- _EXERCISE INSTRUCTIONS_
Only one stretch of the data below is wanted: the lines starting at the one with "- Path policy" and ending at the one with "- Rule-based, finalizer-style", both included, given again exactly.

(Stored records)
[Start of section]
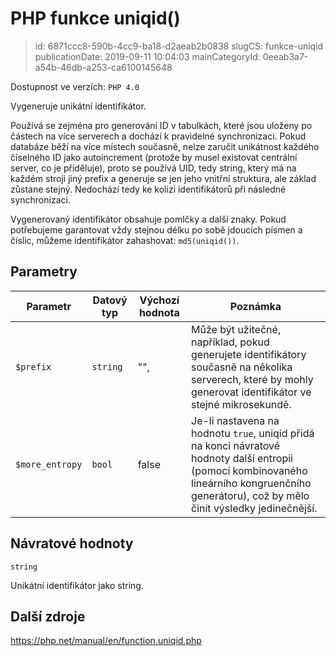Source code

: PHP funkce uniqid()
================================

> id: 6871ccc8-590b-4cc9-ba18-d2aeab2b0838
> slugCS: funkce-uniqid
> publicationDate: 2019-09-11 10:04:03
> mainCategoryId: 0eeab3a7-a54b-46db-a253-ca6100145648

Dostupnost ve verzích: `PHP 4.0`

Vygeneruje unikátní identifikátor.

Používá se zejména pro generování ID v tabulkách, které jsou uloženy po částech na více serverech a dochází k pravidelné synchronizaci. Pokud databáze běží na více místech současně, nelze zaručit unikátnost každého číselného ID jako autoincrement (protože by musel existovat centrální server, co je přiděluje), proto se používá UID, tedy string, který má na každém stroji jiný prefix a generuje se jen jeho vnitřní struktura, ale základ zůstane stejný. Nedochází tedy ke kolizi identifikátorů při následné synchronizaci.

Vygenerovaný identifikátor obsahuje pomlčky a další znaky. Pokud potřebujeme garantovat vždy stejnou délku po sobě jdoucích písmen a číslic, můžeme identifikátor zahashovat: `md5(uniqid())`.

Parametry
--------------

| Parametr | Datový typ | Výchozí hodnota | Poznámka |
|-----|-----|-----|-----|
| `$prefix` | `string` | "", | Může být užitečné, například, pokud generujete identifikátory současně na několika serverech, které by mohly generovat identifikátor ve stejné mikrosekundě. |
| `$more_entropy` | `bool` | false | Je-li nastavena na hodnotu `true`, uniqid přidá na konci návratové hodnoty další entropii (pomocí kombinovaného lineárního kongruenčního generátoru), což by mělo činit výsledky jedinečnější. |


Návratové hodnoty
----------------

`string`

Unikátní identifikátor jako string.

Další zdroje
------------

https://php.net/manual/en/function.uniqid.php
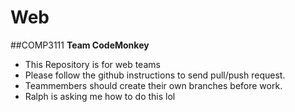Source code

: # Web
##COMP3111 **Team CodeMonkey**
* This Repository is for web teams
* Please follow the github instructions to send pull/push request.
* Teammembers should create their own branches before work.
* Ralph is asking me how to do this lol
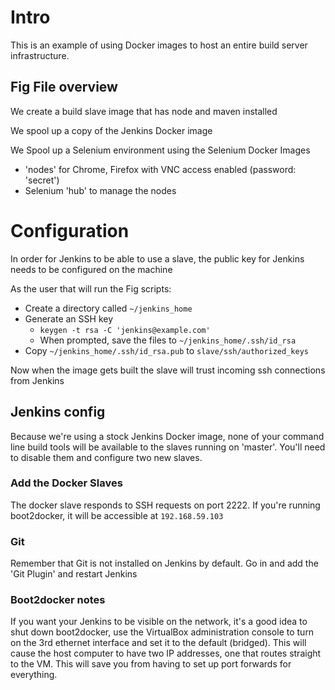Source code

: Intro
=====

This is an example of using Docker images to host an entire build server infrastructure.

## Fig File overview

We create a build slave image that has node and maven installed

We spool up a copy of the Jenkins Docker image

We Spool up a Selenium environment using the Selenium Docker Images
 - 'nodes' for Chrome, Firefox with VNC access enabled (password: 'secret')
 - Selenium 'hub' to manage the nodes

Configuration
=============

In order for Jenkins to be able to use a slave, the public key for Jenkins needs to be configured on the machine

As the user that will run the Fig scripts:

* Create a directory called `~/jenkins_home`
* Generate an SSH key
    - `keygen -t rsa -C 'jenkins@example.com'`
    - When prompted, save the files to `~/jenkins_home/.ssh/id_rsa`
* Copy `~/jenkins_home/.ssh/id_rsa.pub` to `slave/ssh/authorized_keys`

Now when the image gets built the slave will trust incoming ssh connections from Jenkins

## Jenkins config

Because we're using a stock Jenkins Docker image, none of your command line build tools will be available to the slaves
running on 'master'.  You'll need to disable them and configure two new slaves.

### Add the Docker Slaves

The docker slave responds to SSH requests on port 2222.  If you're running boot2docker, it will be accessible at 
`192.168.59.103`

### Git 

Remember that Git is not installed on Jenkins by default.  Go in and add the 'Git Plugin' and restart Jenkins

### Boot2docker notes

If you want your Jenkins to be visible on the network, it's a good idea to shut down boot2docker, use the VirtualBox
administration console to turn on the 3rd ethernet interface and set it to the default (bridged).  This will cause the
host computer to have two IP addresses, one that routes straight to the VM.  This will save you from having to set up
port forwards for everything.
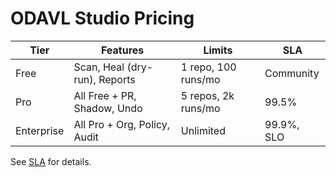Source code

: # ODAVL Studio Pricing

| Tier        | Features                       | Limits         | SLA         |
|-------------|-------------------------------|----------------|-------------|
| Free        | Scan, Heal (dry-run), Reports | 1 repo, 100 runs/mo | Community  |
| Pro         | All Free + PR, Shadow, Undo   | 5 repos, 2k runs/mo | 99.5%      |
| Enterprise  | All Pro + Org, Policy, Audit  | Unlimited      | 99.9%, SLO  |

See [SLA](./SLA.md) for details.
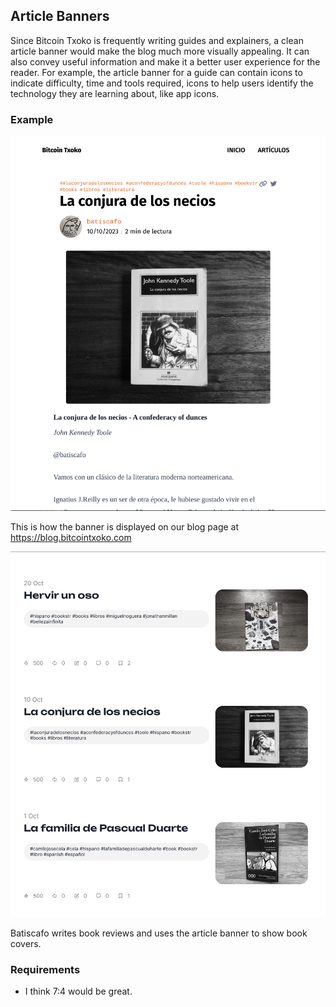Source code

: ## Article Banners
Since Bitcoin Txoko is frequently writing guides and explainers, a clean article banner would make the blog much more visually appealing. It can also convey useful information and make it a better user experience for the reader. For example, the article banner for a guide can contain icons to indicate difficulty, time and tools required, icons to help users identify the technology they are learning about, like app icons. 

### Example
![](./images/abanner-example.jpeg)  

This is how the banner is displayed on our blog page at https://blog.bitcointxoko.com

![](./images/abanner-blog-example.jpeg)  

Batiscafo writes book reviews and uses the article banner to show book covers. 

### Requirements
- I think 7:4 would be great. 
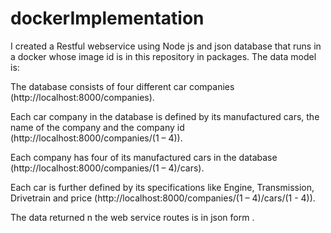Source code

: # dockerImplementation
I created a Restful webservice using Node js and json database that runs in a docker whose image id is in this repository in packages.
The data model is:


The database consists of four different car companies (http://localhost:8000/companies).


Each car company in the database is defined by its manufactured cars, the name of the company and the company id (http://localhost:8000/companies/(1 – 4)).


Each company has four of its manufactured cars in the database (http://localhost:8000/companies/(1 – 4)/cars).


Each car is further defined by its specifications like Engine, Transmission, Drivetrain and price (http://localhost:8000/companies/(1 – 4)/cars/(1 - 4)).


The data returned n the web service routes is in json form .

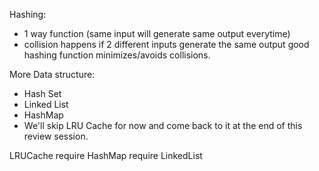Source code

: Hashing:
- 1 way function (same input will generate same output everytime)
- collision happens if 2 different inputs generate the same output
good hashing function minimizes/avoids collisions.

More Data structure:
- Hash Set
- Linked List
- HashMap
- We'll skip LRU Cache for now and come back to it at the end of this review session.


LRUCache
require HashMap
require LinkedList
[End of section]
[Start of section]
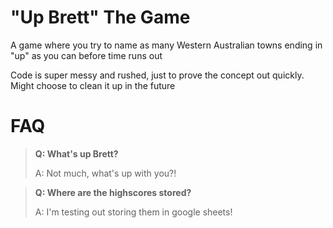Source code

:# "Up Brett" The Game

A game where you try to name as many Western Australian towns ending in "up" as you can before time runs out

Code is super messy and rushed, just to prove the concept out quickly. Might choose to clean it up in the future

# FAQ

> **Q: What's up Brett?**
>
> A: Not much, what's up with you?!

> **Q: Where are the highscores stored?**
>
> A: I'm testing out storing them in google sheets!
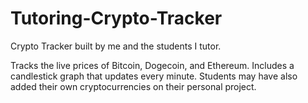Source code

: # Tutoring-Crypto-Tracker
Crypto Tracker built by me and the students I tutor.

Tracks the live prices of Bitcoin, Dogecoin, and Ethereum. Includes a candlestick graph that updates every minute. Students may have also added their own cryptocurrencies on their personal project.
[End of section]
[Start of section]
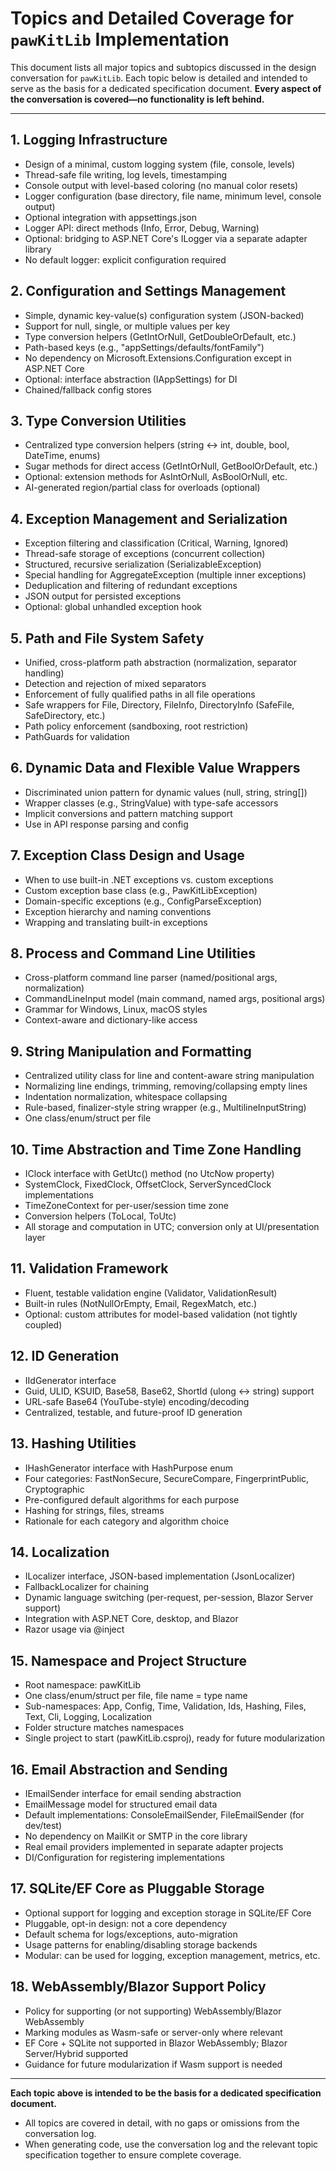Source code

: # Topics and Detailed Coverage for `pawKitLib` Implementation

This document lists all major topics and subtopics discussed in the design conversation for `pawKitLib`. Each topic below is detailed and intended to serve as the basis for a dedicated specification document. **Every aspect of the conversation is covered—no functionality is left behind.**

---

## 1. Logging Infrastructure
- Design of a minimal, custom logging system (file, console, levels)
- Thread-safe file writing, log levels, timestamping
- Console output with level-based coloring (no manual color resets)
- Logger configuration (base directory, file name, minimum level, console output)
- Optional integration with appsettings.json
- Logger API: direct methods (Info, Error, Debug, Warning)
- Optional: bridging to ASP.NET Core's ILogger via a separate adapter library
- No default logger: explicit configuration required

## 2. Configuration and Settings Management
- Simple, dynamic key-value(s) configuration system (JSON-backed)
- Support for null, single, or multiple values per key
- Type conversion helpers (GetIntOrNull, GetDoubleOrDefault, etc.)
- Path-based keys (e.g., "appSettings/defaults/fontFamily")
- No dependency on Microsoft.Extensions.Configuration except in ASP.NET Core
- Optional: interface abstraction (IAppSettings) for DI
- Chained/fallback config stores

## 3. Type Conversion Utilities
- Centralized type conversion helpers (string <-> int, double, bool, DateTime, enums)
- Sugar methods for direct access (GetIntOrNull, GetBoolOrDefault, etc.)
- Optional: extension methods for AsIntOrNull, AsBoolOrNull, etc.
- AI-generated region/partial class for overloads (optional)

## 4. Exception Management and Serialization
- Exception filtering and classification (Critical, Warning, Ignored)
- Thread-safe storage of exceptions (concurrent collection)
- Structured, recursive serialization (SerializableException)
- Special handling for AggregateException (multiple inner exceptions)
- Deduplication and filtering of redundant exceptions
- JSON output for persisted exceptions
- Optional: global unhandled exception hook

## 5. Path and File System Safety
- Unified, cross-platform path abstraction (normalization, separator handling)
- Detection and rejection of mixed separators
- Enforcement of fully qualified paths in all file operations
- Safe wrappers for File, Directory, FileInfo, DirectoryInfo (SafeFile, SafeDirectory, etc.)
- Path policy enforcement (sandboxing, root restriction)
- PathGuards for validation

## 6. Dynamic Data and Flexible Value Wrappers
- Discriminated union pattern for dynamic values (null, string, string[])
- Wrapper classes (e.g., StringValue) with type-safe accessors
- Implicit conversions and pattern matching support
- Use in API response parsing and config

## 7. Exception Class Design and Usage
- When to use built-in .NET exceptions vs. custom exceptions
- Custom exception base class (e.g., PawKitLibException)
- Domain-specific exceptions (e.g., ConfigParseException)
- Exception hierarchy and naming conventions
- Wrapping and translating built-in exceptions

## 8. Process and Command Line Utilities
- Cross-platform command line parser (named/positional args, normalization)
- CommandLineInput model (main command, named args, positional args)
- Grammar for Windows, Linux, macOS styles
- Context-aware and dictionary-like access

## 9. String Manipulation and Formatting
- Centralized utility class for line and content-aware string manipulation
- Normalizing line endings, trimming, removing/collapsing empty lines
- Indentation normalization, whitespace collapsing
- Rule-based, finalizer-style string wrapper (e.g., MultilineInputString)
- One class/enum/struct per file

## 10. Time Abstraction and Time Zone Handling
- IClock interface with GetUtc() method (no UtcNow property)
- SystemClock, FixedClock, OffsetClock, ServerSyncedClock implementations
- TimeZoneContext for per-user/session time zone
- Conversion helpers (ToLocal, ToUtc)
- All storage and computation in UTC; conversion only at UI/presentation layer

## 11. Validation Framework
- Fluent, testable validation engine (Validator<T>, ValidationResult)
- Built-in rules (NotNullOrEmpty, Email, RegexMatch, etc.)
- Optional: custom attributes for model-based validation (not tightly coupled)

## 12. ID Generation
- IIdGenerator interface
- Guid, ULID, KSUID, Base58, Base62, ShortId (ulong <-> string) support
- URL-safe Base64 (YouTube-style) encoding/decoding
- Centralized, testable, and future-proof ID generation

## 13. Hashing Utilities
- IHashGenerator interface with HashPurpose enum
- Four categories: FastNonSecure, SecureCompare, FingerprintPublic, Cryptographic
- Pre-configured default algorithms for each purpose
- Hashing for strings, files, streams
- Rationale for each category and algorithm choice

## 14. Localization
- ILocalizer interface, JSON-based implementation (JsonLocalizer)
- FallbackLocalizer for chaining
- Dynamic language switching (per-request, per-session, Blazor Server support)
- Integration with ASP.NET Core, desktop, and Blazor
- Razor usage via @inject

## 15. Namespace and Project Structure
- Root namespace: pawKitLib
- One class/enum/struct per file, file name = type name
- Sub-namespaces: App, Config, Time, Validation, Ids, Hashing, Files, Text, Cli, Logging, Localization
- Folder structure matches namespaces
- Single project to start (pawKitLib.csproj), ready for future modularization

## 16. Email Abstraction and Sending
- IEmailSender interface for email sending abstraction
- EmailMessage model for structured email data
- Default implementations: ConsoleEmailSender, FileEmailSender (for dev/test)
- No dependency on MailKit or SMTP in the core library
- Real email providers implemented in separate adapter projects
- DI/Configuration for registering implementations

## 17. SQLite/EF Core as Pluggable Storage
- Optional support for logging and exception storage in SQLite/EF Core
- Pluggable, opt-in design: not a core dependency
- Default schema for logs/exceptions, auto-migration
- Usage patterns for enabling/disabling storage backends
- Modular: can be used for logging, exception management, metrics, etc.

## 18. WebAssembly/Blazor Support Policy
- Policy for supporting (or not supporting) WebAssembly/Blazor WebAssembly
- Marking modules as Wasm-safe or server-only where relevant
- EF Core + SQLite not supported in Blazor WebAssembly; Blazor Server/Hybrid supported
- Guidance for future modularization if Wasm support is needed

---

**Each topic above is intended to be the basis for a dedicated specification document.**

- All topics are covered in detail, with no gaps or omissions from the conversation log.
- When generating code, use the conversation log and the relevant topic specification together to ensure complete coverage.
[End of section]
- _REPLY TO THE TASK_
- Path policy enforcement (sandboxing, root restriction)
- PathGuards for validation

## 6. Dynamic Data and Flexible Value Wrappers
- Discriminated union pattern for dynamic values (null, string, string[])
- Wrapper classes (e.g., StringValue) with type-safe accessors
- Implicit conversions and pattern matching support
- Use in API response parsing and config

## 7. Exception Class Design and Usage
- When to use built-in .NET exceptions vs. custom exceptions
- Custom exception base class (e.g., PawKitLibException)
- Domain-specific exceptions (e.g., ConfigParseException)
- Exception hierarchy and naming conventions
- Wrapping and translating built-in exceptions

## 8. Process and Command Line Utilities
- Cross-platform command line parser (named/positional args, normalization)
- CommandLineInput model (main command, named args, positional args)
- Grammar for Windows, Linux, macOS styles
- Context-aware and dictionary-like access

## 9. String Manipulation and Formatting
- Centralized utility class for line and content-aware string manipulation
- Normalizing line endings, trimming, removing/collapsing empty lines
- Indentation normalization, whitespace collapsing
- Rule-based, finalizer-style string wrapper (e.g., MultilineInputString)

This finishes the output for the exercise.